**RECORDS FOR THIS TASK:**
Start of Block

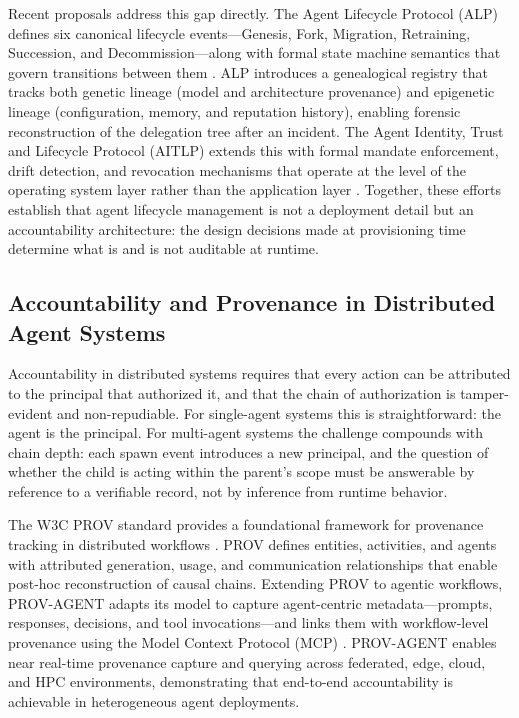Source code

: Recent proposals address this gap directly. The Agent Lifecycle Protocol (ALP) defines six canonical lifecycle events---Genesis, Fork, Migration, Retraining, Succession, and Decommission---along with formal state machine semantics that govern transitions between them \cite{agent-lifecycle-protocol}. ALP introduces a genealogical registry that tracks both genetic lineage (model and architecture provenance) and epigenetic lineage (configuration, memory, and reputation history), enabling forensic reconstruction of the delegation tree after an incident. The Agent Identity, Trust and Lifecycle Protocol (AITLP) extends this with formal mandate enforcement, drift detection, and revocation mechanisms that operate at the level of the operating system layer rather than the application layer \cite{draft-larsson-aitlp}. Together, these efforts establish that agent lifecycle management is not a deployment detail but an accountability architecture: the design decisions made at provisioning time determine what is and is not auditable at runtime.

\subsection{Accountability and Provenance in Distributed Agent Systems}
\label{sec:accountability-provenance}

Accountability in distributed systems requires that every action can be attributed to the principal that authorized it, and that the chain of authorization is tamper-evident and non-repudiable. For single-agent systems this is straightforward: the agent is the principal. For multi-agent systems the challenge compounds with chain depth: each spawn event introduces a new principal, and the question of whether the child is acting within the parent's scope must be answerable by reference to a verifiable record, not by inference from runtime behavior.

The W3C PROV standard provides a foundational framework for provenance tracking in distributed workflows \cite{provw3c}. PROV defines entities, activities, and agents with attributed generation, usage, and communication relationships that enable post-hoc reconstruction of causal chains. Extending PROV to agentic workflows, PROV-AGENT adapts its model to capture agent-centric metadata---prompts, responses, decisions, and tool invocations---and links them with workflow-level provenance using the Model Context Protocol (MCP) \cite{prov-agent}. PROV-AGENT enables near real-time provenance capture and querying across federated, edge, cloud, and HPC environments, demonstrating that end-to-end accountability is achievable in heterogeneous agent deployments.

End of Block

None of the pictures belongs in the answer, but all the entries must be repeated exactly.

Source code

: Recent proposals address this gap directly. The Agent Lifecycle Protocol (ALP) defines six canonical lifecycle events---Genesis, Fork, Migration, Retraining, Succession, and Decommission---along with formal state machine semantics that govern transitions between them \cite{agent-lifecycle-protocol}. ALP introduces a genealogical registry that tracks both genetic lineage (model and architecture provenance) and epigenetic lineage (configuration, memory, and reputation history), enabling forensic reconstruction of the delegation tree after an incident. The Agent Identity, Trust and Lifecycle Protocol (AITLP) extends this with formal mandate enforcement, drift detection, and revocation mechanisms that operate at the level of the operating system layer rather than the application layer \cite{draft-larsson-aitlp}. Together, these efforts establish that agent lifecycle management is not a deployment detail but an accountability architecture: the design decisions made at provisioning time determine what is and is not auditable at runtime.

\subsection{Accountability and Provenance in Distributed Agent Systems}
\label{sec:accountability-provenance}

Accountability in distributed systems requires that every action can be attributed to the principal that authorized it, and that the chain of authorization is tamper-evident and non-repudiable. For single-agent systems this is straightforward: the agent is the principal. For multi-agent systems the challenge compounds with chain depth: each spawn event introduces a new principal, and the question of whether the child is acting within the parent's scope must be answerable by reference to a verifiable record, not by inference from runtime behavior.

The W3C PROV standard provides a foundational framework for provenance tracking in distributed workflows \cite{provw3c}. PROV defines entities, activities, and agents with attributed generation, usage, and communication relationships that enable post-hoc reconstruction of causal chains. Extending PROV to agentic workflows, PROV-AGENT adapts its model to capture agent-centric metadata---prompts, responses, decisions, and tool invocations---and links them with workflow-level provenance using the Model Context Protocol (MCP) \cite{prov-agent}. PROV-AGENT enables near real-time provenance capture and querying across federated, edge, cloud, and HPC environments, demonstrating that end-to-end accountability is achievable in heterogeneous agent deployments.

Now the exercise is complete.